2022-09-22

Thoughts on Herb Sutter's cppfront

Recently I learned about cppfront, which is an experimental new syntax for C++ by Herb Sutter. It was nicely explained in CppCon, and I really enjoyed watching the video.

Roughly I'd view it as Rust with C++ interop. It's kind of some syntax sugar, preprocessor or a dialect. It has also enforced style guide or annotations that are compiler-aware. I like it mostly, I feel excited. 

And let me try to explain in a logic way.

The Syntax

I don't like it, nor do I hate it. I asked myself, do I not like it, just because I am not familar with it? The answer is yes. So it's my problem, not cpp2's. It didn't took me too much time to get myself comfortable (but not fluent) with Rust, so I think cpp2 won't be a problem.

Comparing with Rust

I got this several times while reading the docs or watching the video: 

  • If something is bad, let's remove it from the language instead of keeping teaching "don't do this, don't do that". Examples: NULL, union, unsafe casts.
  • If something is good, let's make it by default. Examples: std::move, std::unique_ptr, [[nodiscard]].

Well, this are not new to me, I saw almost exactly the same words before. Rust is a good example of designs with such goals in mind.

Suppose we want really want to achieve them with current C++:

Some may be achieved by adding new flags to existing compilers, say, a new flag to make [[nodiscard]] default for all functions.

Some may be achieved by teaching and engineer-enforced style guides, e.g. the usage of std::move or std:unique_ptr.

Some may be achieved by static analyzers, linters, e.g. usage before initialization (only partially achievable)

Some may be achieved by libraries, including macros, e.g. returning multiple variables via tuple or a temporary struct.

However it'd never be as good as native support in compilers. 

A small example is absl::Status in abseil vs the question mark syntax in Rust. And a large example would be the general memory safety, ownership in Rust.

I always think that C, C++ and Rust are essentially the same. All technologies are there for building compilers and analyzers, it's just a matter of:

  • How much information do we provide to compilers? E.g. ownership, types.
  • How much freedom do we have? E.g.  raw pointer arithmetics, arbitrary type casts.
I believe that by inventing enough annotations (e.g. ownerships, lifetime) and limiting some language features (e.g.  raw pointers arithmetics), it'd be possible to make C++ "Rust alike". But is it worth it?

The Biggest Obstacle 

I agree with Herb that "backwards compatibility" is the biggest and probably the only obstacle. Again, Rust is a perfect example without such constraint.
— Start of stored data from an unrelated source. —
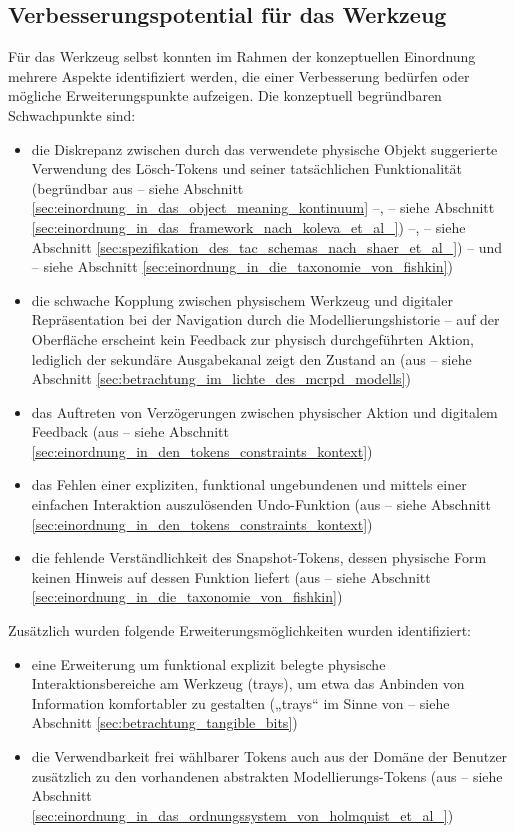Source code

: 
\subsection{Verbesserungspotential für das Werkzeug} %
\label{sub:verbesserungspotential_für_das_werkzeug}

Für das Werkzeug selbst konnten im Rahmen der konzeptuellen Einordnung mehrere Aspekte identifiziert werden, die einer Verbesserung bedürfen oder mögliche Erweiterungspunkte aufzeigen. Die konzeptuell begründbaren Schwachpunkte sind:
\begin{itemize}
	\item die Diskrepanz zwischen durch das verwendete physische Objekt suggerierte Verwendung des Lösch-Tokens und seiner tatsächlichen Funktionalität (begründbar aus \citep{Underkoffler99} -- siehe Abschnitt \ref{sec:einordnung_in_das_object_meaning_kontinuum} --, \citep{Koleva03} -- siehe Abschnitt \ref{sec:einordnung_in_das_framework_nach_koleva_et_al_}) --, \citep{Shaer04} -- siehe Abschnitt \ref{sec:spezifikation_des_tac_schemas_nach_shaer_et_al_}) -- und \citep{Fishkin04} -- siehe Abschnitt \ref{sec:einordnung_in_die_taxonomie_von_fishkin})
	\item die schwache Kopplung zwischen physischem Werkzeug und digitaler Repräsentation bei der Navigation durch die Modellierungshistorie -- auf der Oberfläche erscheint kein Feedback zur physisch durchgeführten Aktion, lediglich der sekundäre Ausgabekanal zeigt den Zustand an (aus \citep{Ullmer00} -- siehe Abschnitt \ref{sec:betrachtung_im_lichte_des_mcrpd_modells})
	\item das Auftreten von Verzögerungen zwischen physischer Aktion und digitalem Feedback (aus \citep{Bellotti02} -- siehe Abschnitt \ref{sec:einordnung_in_den_tokens_constraints_kontext})
	\item das Fehlen einer expliziten, funktional ungebundenen und mittels einer einfachen Interaktion auszulösenden Undo-Funktion (aus \citep{Bellotti02} -- siehe Abschnitt \ref{sec:einordnung_in_den_tokens_constraints_kontext})
	\item die fehlende Verständlichkeit des Snapshot-Tokens, dessen physische Form keinen Hinweis auf dessen Funktion liefert (aus \citep{Fishkin04} -- siehe Abschnitt \ref{sec:einordnung_in_die_taxonomie_von_fishkin})
\end{itemize}

Zusätzlich wurden folgende Erweiterungsmöglichkeiten wurden identifiziert:
\begin{itemize}
	\item eine Erweiterung um funktional explizit belegte physische Interaktionsbereiche am Werkzeug (trays), um etwa das Anbinden von Information komfortabler zu gestalten („trays“ im Sinne von \citep{Ishii97} -- siehe Abschnitt \ref{sec:betrachtung_tangible_bits})
	\item die Verwendbarkeit frei wählbarer Tokens auch aus der Domäne der Benutzer zusätzlich zu den vorhandenen abstrakten Modellierungs-Tokens (aus \citep{Holmquist99} -- siehe Abschnitt \ref{sec:einordnung_in_das_ordnungssystem_von_holmquist_et_al_})
\end{itemize}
Honestly the usage of "<<" and ">>" for streams already sounds a bit odd, but I've never had strong feelings because that was in the hello world code while I was learning C++, and (luckily?) I didn't have a C background. 

It surprised me that the meaning of "auto" was (successfully) modified in C++11. And the usage of "&&" for rvalue references also sounds a bit strange to me. It feels to me that the process is "we have a new shiny feature, let's see what existing symbols can we borrow to give a new meaning". A similar case is the usage of "const" at the end of class member function declarations. I remember I asked someone, why here? And the answer was: probably they didn't have a better place to put it.
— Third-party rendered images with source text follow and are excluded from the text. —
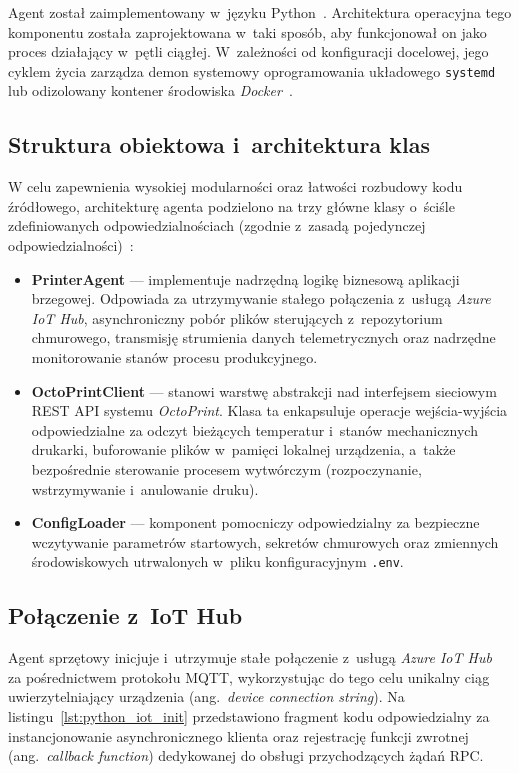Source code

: \documentclass[a4paper,12pt,reqno]{article}
\begin{document}
Agent został zaimplementowany w~języku Python~\cite{python}. Architektura operacyjna tego komponentu została zaprojektowana w~taki sposób, aby funkcjonował on jako proces działający w~pętli ciągłej. W~zależności od konfiguracji docelowej, jego cyklem życia zarządza demon systemowy oprogramowania układowego \texttt{systemd} lub odizolowany kontener środowiska \textit{Docker}~\cite{docker}.

\subsection{Struktura obiektowa i~architektura klas}

W celu zapewnienia wysokiej modularności oraz łatwości rozbudowy kodu źródłowego, architekturę agenta podzielono na trzy główne klasy o~ściśle zdefiniowanych odpowiedzialnościach (zgodnie z~zasadą pojedynczej odpowiedzialności)~\cite{martin2022}:

\begin{itemize}
	\item \textbf{PrinterAgent} --- implementuje nadrzędną logikę biznesową aplikacji brzegowej. Odpowiada za utrzymywanie stałego połączenia z~usługą \textit{Azure IoT Hub}, asynchroniczny pobór plików sterujących z~repozytorium chmurowego, transmisję strumienia danych telemetrycznych oraz nadrzędne monitorowanie stanów procesu produkcyjnego.
	
	\item \textbf{OctoPrintClient} --- stanowi warstwę abstrakcji nad interfejsem sieciowym REST API systemu \textit{OctoPrint}. Klasa ta enkapsuluje operacje wejścia-wyjścia odpowiedzialne za odczyt bieżących temperatur i~stanów mechanicznych drukarki, buforowanie plików w~pamięci lokalnej urządzenia, a~także bezpośrednie sterowanie procesem wytwórczym (rozpoczynanie, wstrzymywanie i~anulowanie druku).
	
	\item \textbf{ConfigLoader} --- komponent pomocniczy odpowiedzialny za bezpieczne wczytywanie parametrów startowych, sekretów chmurowych oraz zmiennych środowiskowych utrwalonych w~pliku konfiguracyjnym \texttt{.env}.
\end{itemize}

\subsection{Połączenie z~IoT Hub}

Agent sprzętowy inicjuje i~utrzymuje stałe połączenie z~usługą \textit{Azure IoT Hub}~\cite{iothub} za pośrednictwem protokołu MQTT, wykorzystując do tego celu unikalny ciąg uwierzytelniający urządzenia (ang.~\textit{device connection string}). Na listingu~\ref{lst:python_iot_init} przedstawiono fragment kodu odpowiedzialny za instancjonowanie asynchronicznego klienta oraz rejestrację funkcji zwrotnej (ang.~\textit{callback function}) dedykowanej do obsługi przychodzących żądań RPC.
\end{document}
My guess (which could be really random, since I don't really know much behind-the-scene design thoughts) would be, it'd cause minimum changes to existing compilers. Or even better, no change at all: overloading operators has been a proper C++ feature, so why not repurposing it for streams since "left shift" does not make sense anyways? (Therfore nobody is/should use it as a shift operator).
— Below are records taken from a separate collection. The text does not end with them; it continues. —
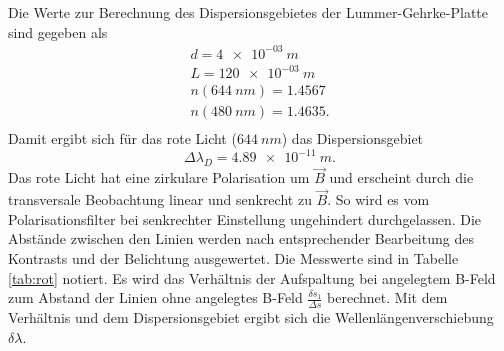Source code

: Die Werte zur Berechnung des Dispersionsgebietes der Lummer-Gehrke-Platte sind gegeben als
\begin{align*}
d         = \SI{4 e-03}{m}    \\
L         = \SI{120 e-03}{m}    \\
n(\SI{644}{nm})  = 1.4567    \\
n(\SI{480}{nm})  = 1.4635.    \\
\end{align*}
Damit ergibt sich für das rote Licht ($\SI{644}{nm}$) das Dispersionsgebiet
\begin{equation*}
  \Delta \lambda_D = \SI{4.89e-11}{m}.
\end{equation*}
Das rote Licht hat eine zirkulare Polarisation um $\vec{B}$ und erscheint durch die transversale Beobachtung linear und senkrecht zu $\vec{B}$.
So wird es vom Polarisationsfilter bei senkrechter Einstellung ungehindert durchgelassen.
Die Abstände zwischen den Linien werden nach entsprechender Bearbeitung des Kontrasts und der Belichtung ausgewertet.
Die Messwerte sind in Tabelle \ref{tab:rot} notiert.
Es wird das Verhältnis der Aufspaltung bei angelegtem B-Feld zum Abstand der Linien ohne angelegtes B-Feld $\frac{\delta s_{1}}{\Delta s}$ berechnet.
Mit dem Verhältnis und dem Dispersionsgebiet ergibt sich die Wellenlängenverschiebung $\delta \lambda$.
%
%
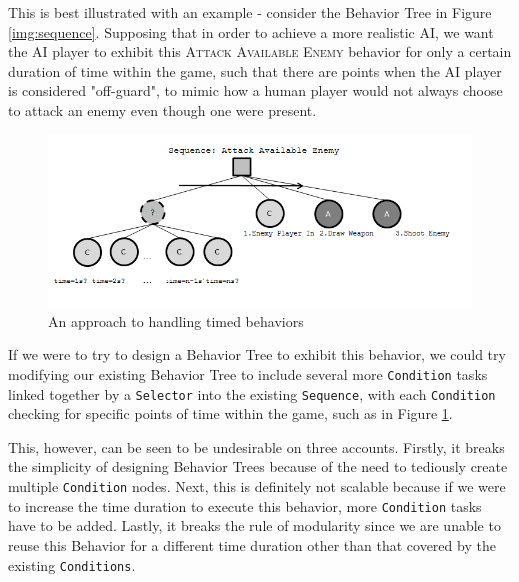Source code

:             This is best illustrated with an example - consider the Behavior Tree in Figure \ref{img:sequence}. Supposing that in order to achieve a more realistic AI, we want the AI player to exhibit this \textsc{Attack Available Enemy} behavior for only a certain duration of time within the game, such that there are points when the AI player is considered "off-guard", to mimic how a human player would not always choose to attack an enemy even though one were present.
            
            \begin{figure}[h]
                
                \begin{center}
                \includegraphics[scale=1.0]{images/badexample.png}
                \caption{An approach to handling timed behaviors}
                \label{img:badexample}
                \end{center}            
            \end{figure} 
            
            If we were to try to design a Behavior Tree to exhibit this behavior, we could try modifying our existing Behavior Tree to include several more \texttt{Condition} tasks linked together by a \texttt{Selector} into the existing \texttt{Sequence}, with each \texttt{Condition} checking for specific points of time within the game, such as in Figure \ref{img:badexample}. 
            
            This, however, can be seen to be undesirable on three accounts. Firstly, it breaks the simplicity of designing Behavior Trees because of the need to tediously create multiple \texttt{Condition} nodes. Next, this is definitely not scalable because if we were to increase the time duration to execute this behavior, more \texttt{Condition} tasks have to be added. Lastly, it breaks the rule of modularity since we are unable to reuse this Behavior for a different time duration other than that covered by the existing \texttt{Conditions}.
I like the idea that cpp2 and cpp1 can interop at the source level. If cpp2 will become successful, some features may be left in cpp1 as the "unsafe features", like C# and Rust do.

I like Rust, but I've been hesitating to use it because I know most of the time I'd have to start from scratch. C and C++ are good examples here. If I need a PNG library, I'd download libpng, read the doc and start coding. Python is another good example. 

I feel that Rust is still too young. The language itself (mostly syntax & compiler but without the ecosystem) is probably mature enough for Linux kernel, but I'm not sure about the libraries, after all I have not seen many lib**-rust in the Ubuntu repository.

Yes I probably should look at the Cargo registry, and yes my knowledge is quite outdated, so probably the libraries are already enough for me, but I'd yet to double check. But this is the problem: I'm already path-depending C++ (and Python), so "easily migration from C++" would be a huge selling point for me.

The Preprossor

Quoting Herb "there is no preprocessor in cpp2". But actually I think cppfront itself, or at least part of it, is a preprocessor.

My favorite part is the optional out-of-bound check for the "x[i]" operator, the check may be turned on or off by compiler flags, it's not as ugly/long as "x.super_safe_index_subscript_with_optional_boundary_check(i)", not is it as wild as "MAGICAL_MACRO_SUBSCRIPT(x, i)". I also like that it's a loose protocol with the compiler: it automatically works as long as x.size() is defined. Somehow like how range-based for works.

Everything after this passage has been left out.